------ DATASET EXCERPTS ------
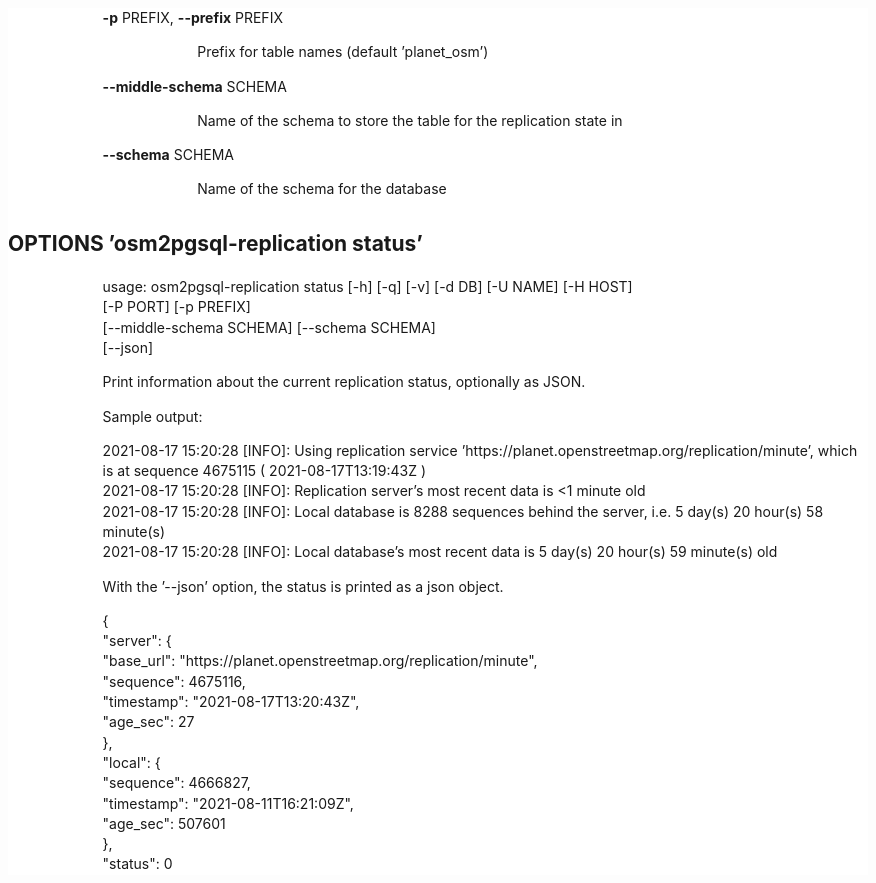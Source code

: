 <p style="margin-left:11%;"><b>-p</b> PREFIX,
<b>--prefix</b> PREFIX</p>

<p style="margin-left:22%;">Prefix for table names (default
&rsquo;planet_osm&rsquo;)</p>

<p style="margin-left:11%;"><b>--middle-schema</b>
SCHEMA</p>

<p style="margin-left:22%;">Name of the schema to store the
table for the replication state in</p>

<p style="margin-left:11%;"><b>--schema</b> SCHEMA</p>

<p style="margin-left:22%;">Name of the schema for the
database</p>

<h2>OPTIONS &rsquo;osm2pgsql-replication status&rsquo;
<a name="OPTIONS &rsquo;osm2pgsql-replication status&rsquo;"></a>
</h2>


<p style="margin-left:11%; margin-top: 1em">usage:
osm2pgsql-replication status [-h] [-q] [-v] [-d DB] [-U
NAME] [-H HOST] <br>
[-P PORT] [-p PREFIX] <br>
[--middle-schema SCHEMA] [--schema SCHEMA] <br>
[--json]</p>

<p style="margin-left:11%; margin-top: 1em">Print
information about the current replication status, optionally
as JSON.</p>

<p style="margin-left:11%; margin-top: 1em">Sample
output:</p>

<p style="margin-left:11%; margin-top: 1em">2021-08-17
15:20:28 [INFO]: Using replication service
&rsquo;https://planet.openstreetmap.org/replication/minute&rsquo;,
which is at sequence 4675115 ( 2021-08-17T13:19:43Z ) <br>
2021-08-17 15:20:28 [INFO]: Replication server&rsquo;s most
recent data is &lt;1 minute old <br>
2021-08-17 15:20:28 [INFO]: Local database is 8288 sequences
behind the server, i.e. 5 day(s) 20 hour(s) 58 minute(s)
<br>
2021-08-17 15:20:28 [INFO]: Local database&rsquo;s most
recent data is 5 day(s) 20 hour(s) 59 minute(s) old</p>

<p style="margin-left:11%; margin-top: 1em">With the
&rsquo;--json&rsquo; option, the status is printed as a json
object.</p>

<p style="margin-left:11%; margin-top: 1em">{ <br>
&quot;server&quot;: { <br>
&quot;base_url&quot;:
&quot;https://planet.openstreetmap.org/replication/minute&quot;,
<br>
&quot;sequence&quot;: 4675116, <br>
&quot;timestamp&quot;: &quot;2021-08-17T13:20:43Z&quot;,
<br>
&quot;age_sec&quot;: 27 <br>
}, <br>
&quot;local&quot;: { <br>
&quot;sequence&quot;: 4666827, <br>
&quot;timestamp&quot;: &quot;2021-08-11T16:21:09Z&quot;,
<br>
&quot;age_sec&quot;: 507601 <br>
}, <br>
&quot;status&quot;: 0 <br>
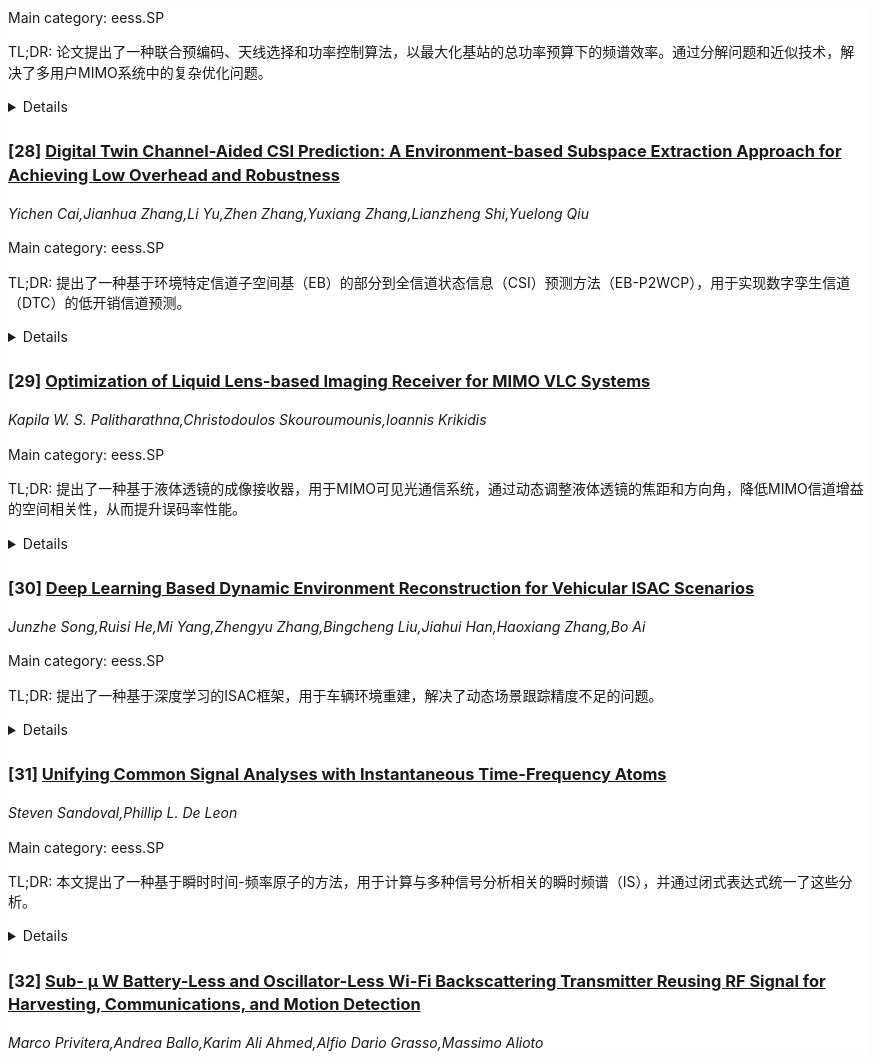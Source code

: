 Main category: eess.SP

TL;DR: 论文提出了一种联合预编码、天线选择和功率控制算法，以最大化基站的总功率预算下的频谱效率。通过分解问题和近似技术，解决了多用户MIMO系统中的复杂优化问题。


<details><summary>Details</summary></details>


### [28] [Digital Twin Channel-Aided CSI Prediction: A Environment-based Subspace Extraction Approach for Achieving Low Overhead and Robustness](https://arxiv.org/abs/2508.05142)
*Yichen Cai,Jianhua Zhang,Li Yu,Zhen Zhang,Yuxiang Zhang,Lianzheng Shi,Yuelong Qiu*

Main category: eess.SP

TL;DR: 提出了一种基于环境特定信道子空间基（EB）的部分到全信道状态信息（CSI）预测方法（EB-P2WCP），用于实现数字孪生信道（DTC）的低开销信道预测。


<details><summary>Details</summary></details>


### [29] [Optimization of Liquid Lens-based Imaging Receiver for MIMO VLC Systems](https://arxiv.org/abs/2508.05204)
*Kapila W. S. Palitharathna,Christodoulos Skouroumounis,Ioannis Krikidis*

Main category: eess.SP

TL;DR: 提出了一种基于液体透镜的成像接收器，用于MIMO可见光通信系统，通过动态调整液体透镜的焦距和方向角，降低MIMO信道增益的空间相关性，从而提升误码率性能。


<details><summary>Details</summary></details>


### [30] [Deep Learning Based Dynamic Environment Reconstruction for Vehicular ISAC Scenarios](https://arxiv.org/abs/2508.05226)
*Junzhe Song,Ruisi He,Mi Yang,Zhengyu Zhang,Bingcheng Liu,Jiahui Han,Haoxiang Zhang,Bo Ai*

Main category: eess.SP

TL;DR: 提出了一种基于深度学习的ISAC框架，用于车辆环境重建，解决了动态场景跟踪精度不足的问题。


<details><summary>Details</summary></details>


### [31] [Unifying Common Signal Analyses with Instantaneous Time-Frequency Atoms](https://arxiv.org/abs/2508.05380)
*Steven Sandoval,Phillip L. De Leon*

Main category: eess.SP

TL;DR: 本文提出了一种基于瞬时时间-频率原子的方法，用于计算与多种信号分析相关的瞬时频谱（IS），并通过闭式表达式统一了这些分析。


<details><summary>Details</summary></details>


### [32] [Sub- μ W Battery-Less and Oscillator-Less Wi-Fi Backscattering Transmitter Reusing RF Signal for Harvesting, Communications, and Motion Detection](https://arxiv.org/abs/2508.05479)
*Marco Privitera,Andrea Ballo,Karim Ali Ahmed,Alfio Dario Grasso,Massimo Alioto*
------
== INSTRUCTIONS TO FOLLOW ==
Whenever a line of the listing contains the word "left", it counts; say the total only.

== TASK RESPONSE ==
12